She lifted her hands. “Shhh. No harm. None. No hurt.”
Her voice was downright hypnotic and I fought the urge to lay my head down and let her croon to me. I lifted my knife. “What are you? Fomorii?”
She let out a trilling laugh that set the birds off in the trees around us. “No.” She put her hand to her chest, “Bean sidhe.”
I blinked and shook my head. “I don’t know what that is.”
Smiling, her teeth glinting in the light, she crouched down. It didn’t make me feel any safer so I scooted back.
“Bean sidhe, Banshee. But there is a name too. Would you like to know it?”
Banshee. Like the Queen who’d helped down our helicopter. But she was young. I cleared my throat. “Okay, what’s your name?”
She curtsied, her knee-length skirt brushing the moss. “Aednat is happy to meet you.” She pronounced it slowly for me but even so, I had her repeat it for me until I got it.
“A-nit.” I frowned, drawing out the sounds. “Is that right?”
There was a crackling of bushes and the girl lifted her head; she sniffed the air. “Tuatha boy is coming; hurry Tuatha don’t like bean sidhe.” She held her hand out to me.
“I’m Tuatha,” I said, and again she trilled, her laughter dancing along the edge of my skin.
“Only very little. Mostly not.” She beckoned to me. “Come, hurry, Tuatha won’t help. You will help.”
“Help what?” I was beyond confused, yet again.
Luke burst through a small bush, his sword levelled at the girl’s chest. “Step away from her Banshee!” He roared. Cora streaked into the small glen, her mouth open wide, fangs bared.

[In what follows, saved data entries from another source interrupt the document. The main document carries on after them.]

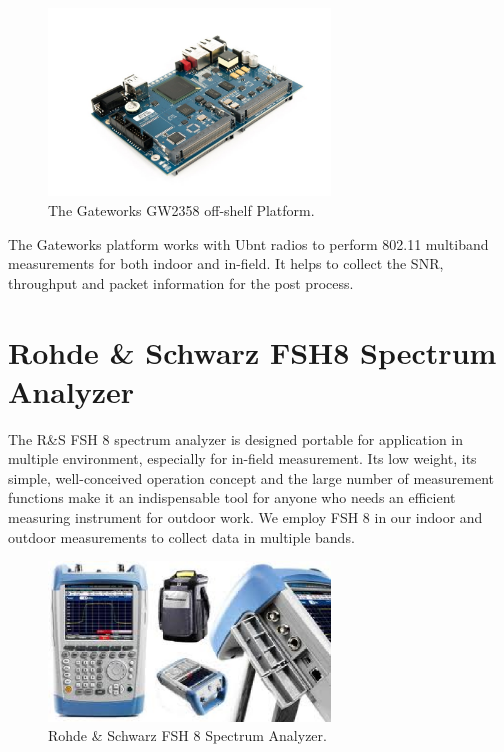 \begin{figure} 
\centering
\includegraphics[width=75mm]{figures/gw2358}
\vspace{-0.1in}
\caption{The Gateworks GW2358 off-shelf Platform.}
\label{fig:gw2358}
\vspace{0.1in}
\end{figure}



The Gateworks platform works with Ubnt radios to perform 802.11 
multiband measurements for both indoor and in-field. It helps to 
collect the SNR, throughput and packet information for the post 
process. 

\section{Rohde \& Schwarz FSH8 Spectrum Analyzer}

The R\&S FSH 8 spectrum analyzer is designed portable for application 
in multiple environment, especially for in-field measurement. Its low 
weight, its simple, well-conceived operation concept and the large number 
of measurement functions make it an indispensable tool for anyone who 
needs an efficient measuring instrument for outdoor work. We employ 
FSH 8 in our indoor and outdoor measurements to collect data in multiple
bands.

\begin{figure} 
\centering
\includegraphics[width=75mm]{figures/fsh8}
\vspace{-0.1in}
\caption{Rohde \& Schwarz FSH 8 Spectrum Analyzer.}
\label{fig:fsh8}
\vspace{0.1in}
\end{figure}

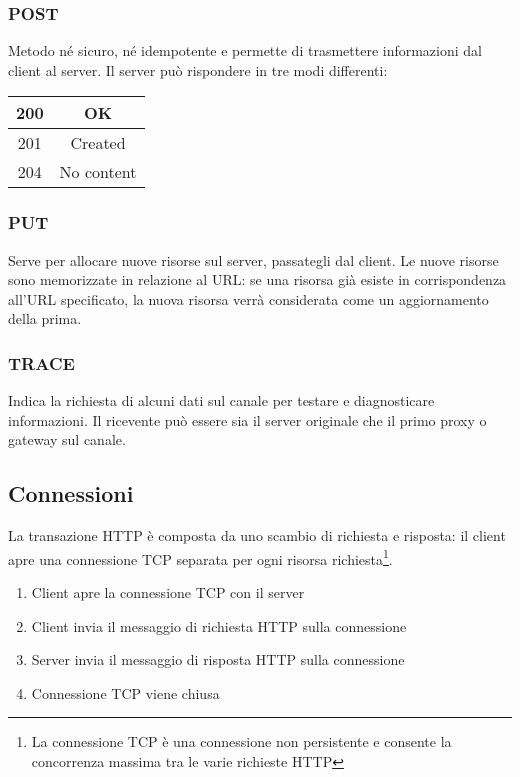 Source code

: \documentclass[a4paper,11pt]{article}
\begin{document}
\subsubsection{POST}
Metodo né sicuro, né idempotente e permette di trasmettere informazioni dal client al server.\newline
Il server può rispondere in tre modi differenti:
\begin{center}
    \begin{tabular}{c|c}
        200 & OK\\
        \hline
        201 & Created\\
        \hline
        204 & No content\\
    \end{tabular}
\end{center}
\subsubsection{PUT}
Serve per allocare nuove risorse sul server, passategli dal client.\newline
Le nuove risorse sono memorizzate in relazione al URL: se una risorsa già esiste in corrispondenza all’URL specificato, la nuova risorsa verrà considerata come un aggiornamento della prima.
\subsubsection{TRACE}
Indica la richiesta di alcuni dati sul canale per testare e diagnosticare informazioni. Il ricevente può essere sia il server originale che il primo proxy o gateway sul canale.
\subsection{Connessioni}
La transazione HTTP è composta da uno scambio di richiesta e risposta: il client apre una connessione TCP separata per ogni risorsa richiesta\footnote{La connessione TCP è una connessione non persistente e consente la concorrenza massima tra le varie richieste HTTP}.
\begin{enumerate}
    \item Client apre la connessione TCP con il server
    \item Client invia il messaggio di richiesta HTTP sulla connessione
    \item Server invia il messaggio di risposta HTTP sulla connessione
    \item Connessione TCP viene chiusa
\end{enumerate}
\end{document}
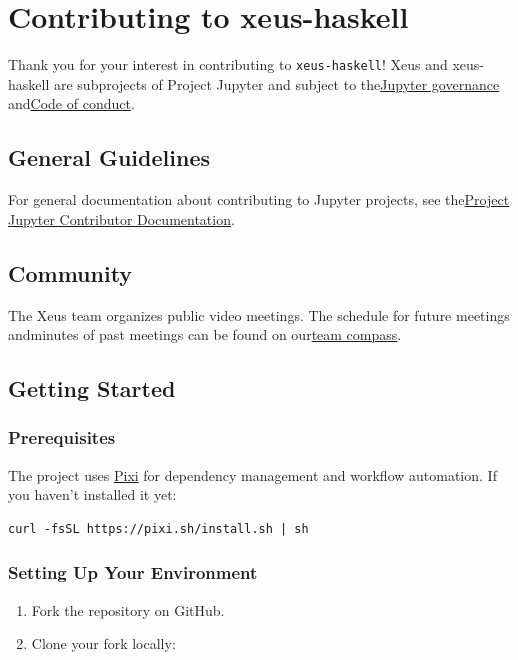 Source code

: \section{Contributing to xeus-haskell}


Thank you for your interest in contributing to \texttt{xeus-haskell}!
Xeus and xeus-haskell are subprojects of Project Jupyter and subject to the\href{https://github.com/jupyter/governance}{Jupyter governance} and\href{https://github.com/jupyter/governance/blob/master/conduct/code\_of\_conduct.md}{Code of conduct}.
\subsection{General Guidelines}


For general documentation about contributing to Jupyter projects, see the\href{https://jupyter.readthedocs.io/en/latest/contributor/content-contributor.html}{Project Jupyter Contributor Documentation}.
\subsection{Community}


The Xeus team organizes public video meetings. The schedule for future meetings andminutes of past meetings can be found on our\href{https://jupyter-xeus.github.io/}{team compass}.
\subsection{Getting Started}


\subsubsection{Prerequisites}


The project uses \href{https://pixi.sh/}{Pixi} for dependency management and workflow automation. If you haven't installed it yet:
\begin{verbatim}
curl -fsSL https://pixi.sh/install.sh | sh
\end{verbatim}


\subsubsection{Setting Up Your Environment}


\begin{enumerate}
\item Fork the repository on GitHub.
\item Clone your fork locally:
\end{enumerate}


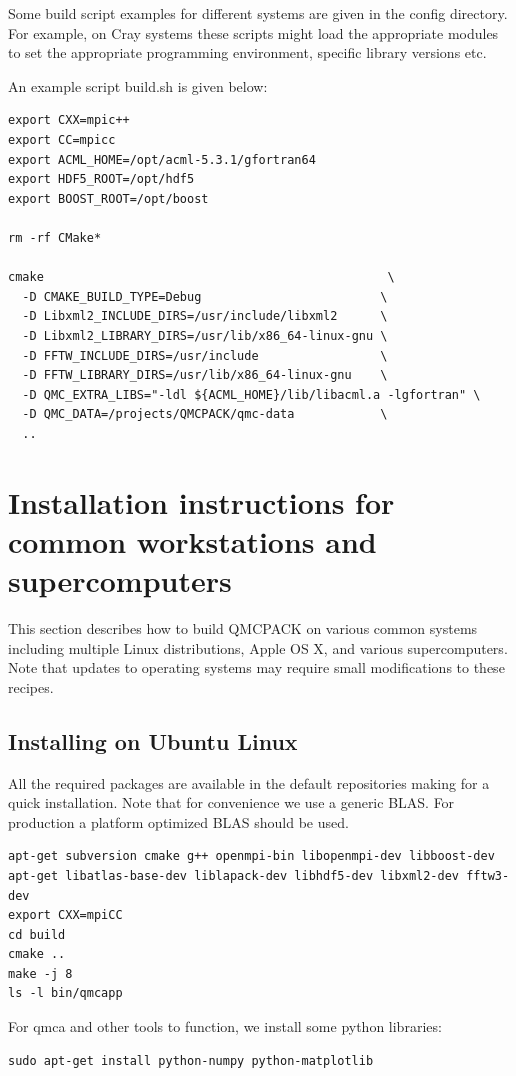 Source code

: Some build script examples for different systems are given in the
config directory. For example, on Cray systems these scripts might
load the appropriate modules to set the appropriate programming
environment, specific library versions etc.

An example script build.sh is given below:
\begin{verbatim}
export CXX=mpic++
export CC=mpicc
export ACML_HOME=/opt/acml-5.3.1/gfortran64
export HDF5_ROOT=/opt/hdf5
export BOOST_ROOT=/opt/boost

rm -rf CMake*

cmake                                                \
  -D CMAKE_BUILD_TYPE=Debug                         \
  -D Libxml2_INCLUDE_DIRS=/usr/include/libxml2      \
  -D Libxml2_LIBRARY_DIRS=/usr/lib/x86_64-linux-gnu \
  -D FFTW_INCLUDE_DIRS=/usr/include                 \
  -D FFTW_LIBRARY_DIRS=/usr/lib/x86_64-linux-gnu    \
  -D QMC_EXTRA_LIBS="-ldl ${ACML_HOME}/lib/libacml.a -lgfortran" \
  -D QMC_DATA=/projects/QMCPACK/qmc-data            \
  ..
\end{verbatim}

\section{Installation instructions for common workstations and
  supercomputers}
\label{sec:installexamples}
This section describes how to build QMCPACK on various common systems
including multiple Linux distributions, Apple OS X, and various
supercomputers. Note that updates to operating systems may require
small modifications to these recipes.
\subsection{Installing on Ubuntu Linux}

All the required packages are available in the
default repositories making for a quick installation. Note that for
convenience we use a generic BLAS. For production a platform optimized BLAS should be used.

\begin{verbatim}
apt-get subversion cmake g++ openmpi-bin libopenmpi-dev libboost-dev
apt-get libatlas-base-dev liblapack-dev libhdf5-dev libxml2-dev fftw3-dev
export CXX=mpiCC
cd build
cmake ..
make -j 8
ls -l bin/qmcapp
\end{verbatim}

For qmca and other tools to function, we install some python libraries:
\begin{verbatim}
sudo apt-get install python-numpy python-matplotlib
\end{verbatim}

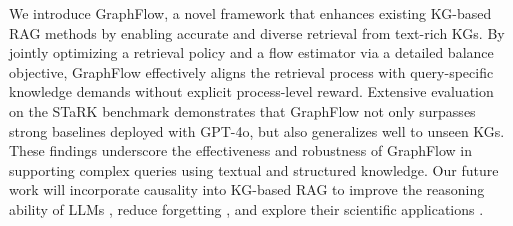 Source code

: We introduce GraphFlow, a novel framework that enhances existing KG-based RAG methods by enabling accurate and diverse retrieval from text-rich KGs.
By jointly optimizing a retrieval policy and a flow estimator via a detailed balance objective, GraphFlow effectively aligns the retrieval process with query-specific knowledge demands without explicit process-level reward.
Extensive evaluation on the STaRK benchmark demonstrates that GraphFlow not only surpasses strong baselines deployed with GPT-4o, but also generalizes well to unseen KGs.
These findings underscore the effectiveness and robustness of GraphFlow in supporting complex queries using textual and structured knowledge.
Our future work will incorporate causality into KG-based RAG to improve the reasoning ability of LLMs \cite{liu2024discovery,chen2022learning,yu2023mind}, reduce forgetting \cite{linover, lin2023eliminating}, and explore their scientific applications \cite{yang2024moose}. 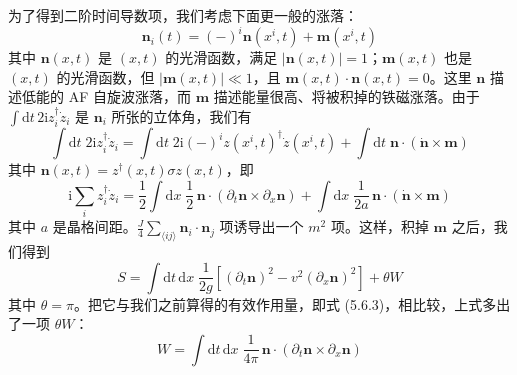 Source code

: 为了得到二阶时间导数项，我们考虑下面更一般的涨落：
\begin{equation*}
\pmb{n}_{i}(t)=(-)^{i}\pmb{n}(x^{i},t)+\pmb{m}(x^{i},t) \tag{5.6.11}
\end{equation*}
其中 $\pmb{n}(x,t)$ 是 $(x,t)$ 的光滑函数，满足 $|\pmb{n}(x,t)|=1$；$\pmb{m}(x,t)$ 也是 $(x,t)$ 的光滑函数，但 $|\pmb{m}(x,t)|\ll 1$，且 $\pmb{m}(x,t)\cdot\pmb{n}(x,t)=0$。这里 $\pmb{n}$ 描述低能的 AF 自旋波涨落，而 $\pmb{m}$ 描述能量很高、将被积掉的铁磁涨落。由于 $\int \mathrm{d}t\,2\mathrm{i}z^{\dagger}_{i}\dot{z}_{i}$ 是 $\pmb{n}_{i}$ 所张的立体角，我们有
\begin{equation*}
\int \mathrm{d}t\;2\mathrm{i}z^{\dagger}_{i}\dot{z}_{i}=\int \mathrm{d}t\;2\mathrm{i}(-)^{i}z(x^{i},t)^{\dagger}\dot{z}(x^{i},t)+\int \mathrm{d}t\;\pmb{n}\cdot(\dot{\pmb{n}}\times\pmb{m})
\end{equation*}
其中 $\pmb{n}(x,t)=z^{\dagger}(x,t)\sigma z(x,t)$，即
\begin{equation*}
\mathrm{i}\sum_{i}z^{\dagger}_{i}\dot{z}_{i}=\frac{1}{2}\int \mathrm{d}x\;\frac{1}{2}\,\pmb{n}\cdot(\partial_{t}\pmb{n}\times\partial_{x}\pmb{n})+\int \mathrm{d}x\;\frac{1}{2a}\,\pmb{n}\cdot(\dot{\pmb{n}}\times\pmb{m})
\end{equation*}
其中 $a$ 是晶格间距。$\frac{J}{4}\sum_{\langle ij\rangle}\pmb{n}_{i}\cdot\pmb{n}_{j}$ 项诱导出一个 $m^{2}$ 项。这样，积掉 $\pmb{m}$ 之后，我们得到
\begin{equation*}
S=\int \mathrm{d}t\,\mathrm{d}x\;\frac{1}{2g}\left[(\partial_{t}\pmb{n})^{2}-v^{2}(\partial_{x}\pmb{n})^{2}\right]+\theta W \tag{5.6.12}
\end{equation*}
其中 $\theta=\pi$。把它与我们之前算得的有效作用量，即式 (5.6.3)，相比较，上式多出了一项 $\theta W$：
\begin{equation*}
W=\int \mathrm{d}t\,\mathrm{d}x\;\frac{1}{4\pi}\,\pmb{n}\cdot(\partial_{t}\pmb{n}\times\partial_{x}\pmb{n}) \tag{5.6.13}
\end{equation*}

I jumped up; put myself between them. “Luke, Cora, stop! She’s just a little girl.”
“She’s a bloody banshee! Now we know why people are going missing: they must be colonizing this area or something, turning it into a new Enchanted forest.” He growled, his sword not wavering an inch.
“Stop it!” I yelled. “She just saved me. I think.”
Luke slowly lowered his sword. “I’m not sure she didn’t call the beast just to make it look like she was saving you. They are master manipulators, Quinn. And now, with evidence that there are banshees here, it all makes sense.”
“What do you mean?” I asked, not following his line of reasoning.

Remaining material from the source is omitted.